Volkswagen creating first innovation hub in North America
The automaker is partnering with the University of Tennessee and the Oak Ridge National Laboratory
Volkswagen is partnering with the University of Tennessee and the Oak Ridge National Laboratory to create the company’s first innovation hub for developing new technology in North America, officials said Jan. 17 in a statement.
Initial work at the hub in Knoxville will include research opportunities for UT doctoral students and will focus on electric vehicles and developing lighter components from composite materials, according to a joint statement from the three partners.

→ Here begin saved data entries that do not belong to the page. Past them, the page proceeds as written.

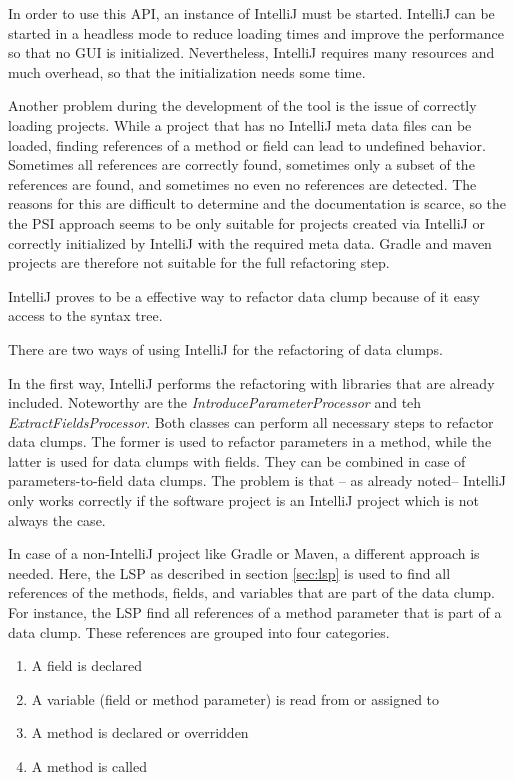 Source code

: In order to use this API, an instance of IntelliJ must be started. IntelliJ can be started in a headless mode to reduce loading times and improve the performance so that no GUI is initialized. Nevertheless, IntelliJ requires many resources and much overhead, so that  the initialization needs some time.

Another problem during the development of the tool is the issue of correctly loading projects. While a project that has no IntelliJ meta data files can be loaded, finding references of a method or field can lead to undefined behavior. Sometimes all references are correctly found, sometimes only a subset of the references are found, and sometimes no even no references are detected. The reasons for this are difficult to determine and the documentation is scarce, so the the PSI approach seems to be only suitable for projects created via IntelliJ or correctly initialized by IntelliJ with the required meta data. Gradle and maven projects are therefore not suitable for the full refactoring step. 


IntelliJ proves to be a effective way to refactor data clump because of it easy access to the syntax tree.

There are two ways of using IntelliJ for the refactoring of data clumps.

In the first way, IntelliJ performs the refactoring with libraries that are already included. Noteworthy are the \textit{IntroduceParameterProcessor} and teh \textit{ExtractFieldsProcessor}. Both classes can perform all necessary steps to refactor data clumps. The former is used to refactor parameters in a method, while the latter is used for data clumps with fields. They can be combined in case of parameters-to-field data clumps. The problem is that -- as already noted-- IntelliJ only works correctly if the software project is an IntelliJ project which is not always the case.

In case of a non-IntelliJ project like Gradle or Maven, a different approach is needed. Here, the \ac{LSP} as described in section \ref{sec:lsp} is used to find all references of the methods, fields, and variables that are part of the data clump. For instance, the \ac{LSP} find all references of a method parameter that is part of a data clump. These references are grouped into four categories. 
\begin{enumerate}
     \item A field is declared
    \item A variable (field or method parameter) is read from or assigned to
   
    \item A method is declared or overridden
    \item A method is called
\end{enumerate}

“Working with the University of Tennessee and Oak Ridge National Laboratory is a great opportunity to continue growing Volkswagen’s engineering footprint in the North American region,” said Wolfgang Demmelbauer-Ebner, VW’s executive vice-president and chief engineering officer for the region. “This hub, along with other research institutions here, is an integral part of Volkswagen’s global research and development efforts and can also directly contribute to vehicles in North America.”
Volkswagen has partnered with the University of Tennessee since opening its Chattanooga Assembly plant in 2011. The plant assembles the Volkswagen Passat sedan and Atlas and Atlas Cross Sport SUVs. The company broke ground in the fall on a new electric vehicle production facility in Tennessee.
Oak Ridge National Lab Director Thomas Zacharia said the collaboration benefits science and industry.
“By identifying difficult challenges and pursuing creative solutions with immediate industrial application, we can accelerate fields such as materials science, energy storage and advanced manufacturing while making vehicles better, safer and more fuel efficient,” Zacharia said.
VW also has innovation hubs in Barcelona, Spain; Tel Aviv, Israel; and Tokyo, Japan.